Parents raise another issue with me all of the time. Children, in Dublin and elsewhere, are obliged to go on long bus journeys every day. Some children may like and enjoy that. It is, however, very demanding on a child on the ASD spectrum who might have particular sensitivities to lights, movement, noise or traffic, to have to be on a bus for an hour or an hour and a half twice a day. I am sure it is something the educational experts have factored in. Parents usually welcome their child being in a special school but it is a very long journey.

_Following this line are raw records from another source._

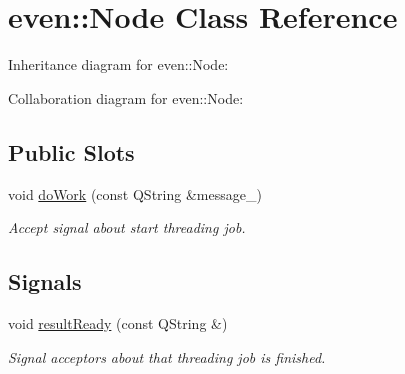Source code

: \hypertarget{classeven_1_1_node}{}\section{even\+:\+:Node Class Reference}
\label{classeven_1_1_node}


Inheritance diagram for even\+:\+:Node\+:


Collaboration diagram for even\+:\+:Node\+:
\subsection*{Public Slots}
\begin{DoxyCompactItemize}
\item 
\mbox{\label{classeven_1_1_node_a461550f1dec776a9743c3c097bae0dd1}} 
void \mbox{\hyperlink{classeven_1_1_node_a461550f1dec776a9743c3c097bae0dd1}{do\+Work}} (const Q\+String \&message\+\_\+)
\begin{DoxyCompactList}\small\item\em Accept signal about start threading job. \end{DoxyCompactList}\end{DoxyCompactItemize}
\subsection*{Signals}
\begin{DoxyCompactItemize}
\item 
\mbox{\label{classeven_1_1_node_a73bcdef34de6f761ae8149891766ec77}} 
void \mbox{\hyperlink{classeven_1_1_node_a73bcdef34de6f761ae8149891766ec77}{result\+Ready}} (const Q\+String \&)
\begin{DoxyCompactList}\small\item\em Signal acceptors about that threading job is finished. \end{DoxyCompactList}\end{DoxyCompactItemize}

As Minister for Social Protection, I carried out a review, with the chief medical officer of the Department, on the domiciliary care allowance. It was changed at the time to specifically include the behavioural disorders that many of us have only learned of in relatively recent years. I am not sure those behavioural disorders are fully accounted for and recognised by the Department of Education and Skills. The Department of Education and Skills recognises autism spectrum disorders now but perhaps 20 years ago it did not. Behavioural issues, therefore, need some expert attention. In the UK, many children are being excluded from school and much subsequent analysis suggests that some of those children have behavioural issues that could be helped were they to receive expert help.

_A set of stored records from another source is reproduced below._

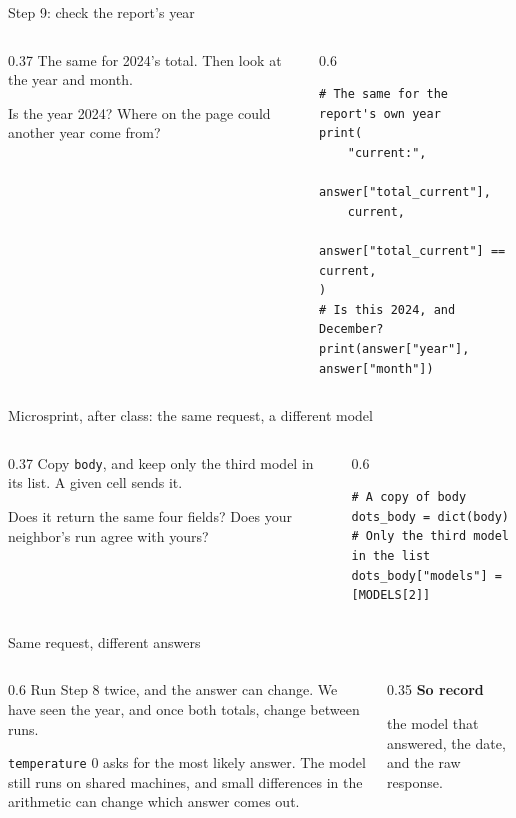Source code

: \documentclass[9pt,aspectratio=169]{beamer}
\begin{document}
\begin{frame}[fragile]{Step 9: check the report's year}
    \begin{columns}[T]
        \begin{column}{0.37\textwidth}
            The same for 2024's total. Then look at the year and month.

            \medskip
            Is the year 2024? Where on the page could another year come from?
        \end{column}
        \begin{column}{0.6\textwidth}
\begin{lstlisting}
# The same for the report's own year
print(
    "current:",
    answer["total_current"],
    current,
    answer["total_current"] == current,
)
# Is this 2024, and December?
print(answer["year"], answer["month"])
\end{lstlisting}
        \end{column}
    \end{columns}
\end{frame}

\begin{frame}[fragile]{Microsprint, after class: the same request, a different model}
    \begin{columns}[T]
        \begin{column}{0.37\textwidth}
            Copy \texttt{body}, and keep only the third model in its list. A given cell sends it.

            \medskip
            Does it return the same four fields? Does your neighbor's run agree with yours?
        \end{column}
        \begin{column}{0.6\textwidth}
\begin{lstlisting}
# A copy of body
dots_body = dict(body)
# Only the third model in the list
dots_body["models"] = [MODELS[2]]
\end{lstlisting}
        \end{column}
    \end{columns}
\end{frame}

\begin{frame}{Same request, different answers}
    \begin{columns}[T]
        \begin{column}{0.6\textwidth}
            Run Step 8 twice, and the answer can change. We have seen the year, and once both totals, change between runs.

            \medskip
            \texttt{temperature} 0 asks for the most likely answer. The model still runs on shared machines, and small differences in the arithmetic can change which answer comes out.
        \end{column}
        \begin{column}{0.35\textwidth}
            \textbf{So record}\\[2pt]
            {\footnotesize the model that answered, the date, and the raw response.\par}
        \end{column}
    \end{columns}
\end{frame}
\end{document}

It is very difficult for a school when staff and other pupils have to deal with a situation like that. It is not always easy. Nobody wants to see children being expelled from school or being excluded. Equally, no one wants parents to be told that their child can only be in school for an hour, that a parent has to be on the premises ready to intervene, should that be required, or be available to stay in the school if the child cannot be taken home. I am sure the staff in the Department have probably discussed this at great length. I like the idea of a nursing presence. That was always available in the specialist primary schools attached to the traditional institutions which provided care for children with intellectual and other disabilities. It makes a lot of sense to have qualified, experienced and skilled nurses available. I appreciate that it would probably be expensive. It is something, however, that needs to be examined and considered.

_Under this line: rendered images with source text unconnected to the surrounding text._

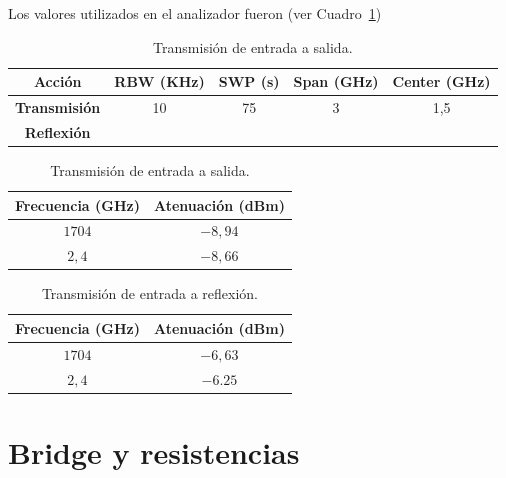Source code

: \documentclass[12pt,graphicx,caption,rotating]{article}
\begin{document}
\noindent
Los valores utilizados en el analizador fueron (ver Cuadro~\ref{tab6})
\begin{table}[H]
  \centering
  \caption{Transmisión de entrada a salida.}
    \begin{tabular}{|c|c|c|c|c|}\hline
      \textbf{Acción } & \textbf{RBW (KHz) } & \textbf{SWP (s) } & \textbf{Span (GHz) } & \textbf{Center (GHz) } \\ \hline
      \textbf{Transmisión } & \multicolumn{ 1}{c|}{10} & \multicolumn{ 1}{c|}{75} & \multicolumn{ 1}{c|}{3} & \multicolumn{ 1}{c|}{1,5 } \\ \cline{ 1- 1}
      \textbf{Reflexión} & \multicolumn{ 1}{c|}{} & \multicolumn{ 1}{c|}{} & \multicolumn{ 1}{c|}{} & \multicolumn{ 1}{c|}{} \\ \hline
    \end{tabular}
  \label{tab6}
\end{table}

\begin{table}[H]
  \centering
  \caption{Transmisión de entrada a salida.}
    \begin{tabular}{|c|c|}\hline
      \textbf{Frecuencia (GHz) } & \textbf{Atenuación (dBm) } \\ \hline
      $1704$ & $−8,94 $ \\ \hline
      $2,4 $ & $−8,66 $ \\ \hline
    \end{tabular}
  \label{tab7}
\end{table}

\begin{table}[H]
  \centering
  \caption{Transmisión de entrada a reflexión.}
    \begin{tabular}{|c|c|}\hline
      \textbf{Frecuencia (GHz) } & \textbf{Atenuación (dBm) } \\ \hline
      $1704$ & $−6,63 $ \\ \hline
      $2,4 $ & $−6.25 $ \\ \hline
    \end{tabular}
  \label{tab8}
\end{table}

\section{Bridge y resistencias}
\end{document}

I return to my experience in the then Department of Social Protection during the examination of the domiciliary care allowance. By consulting with various people with great experience in the field in a range of different countries, it was possible to make vast improvements in who qualified for the allowance. That took some of the pressure off of the families and gave them an acknowledged support. I think the same thing is happening in the area of schools. We are at the beginning of further and better developments. I know many special needs assistants, SNAs. They give enormous support to children and are very important in the life of a school, both for the other children and for the school staff. There should be a focus on providing much more training capacity and opportunities to SNAs because many of us are aware of the great care they give to children. I refer also to school secretaries and the care they too give to children and to children with special needs in particular. If they can be included in the positive developments to come, that would pay major dividends in developing our understanding of how, as a society, we can best respond to special needs. That would be to everybody's benefit.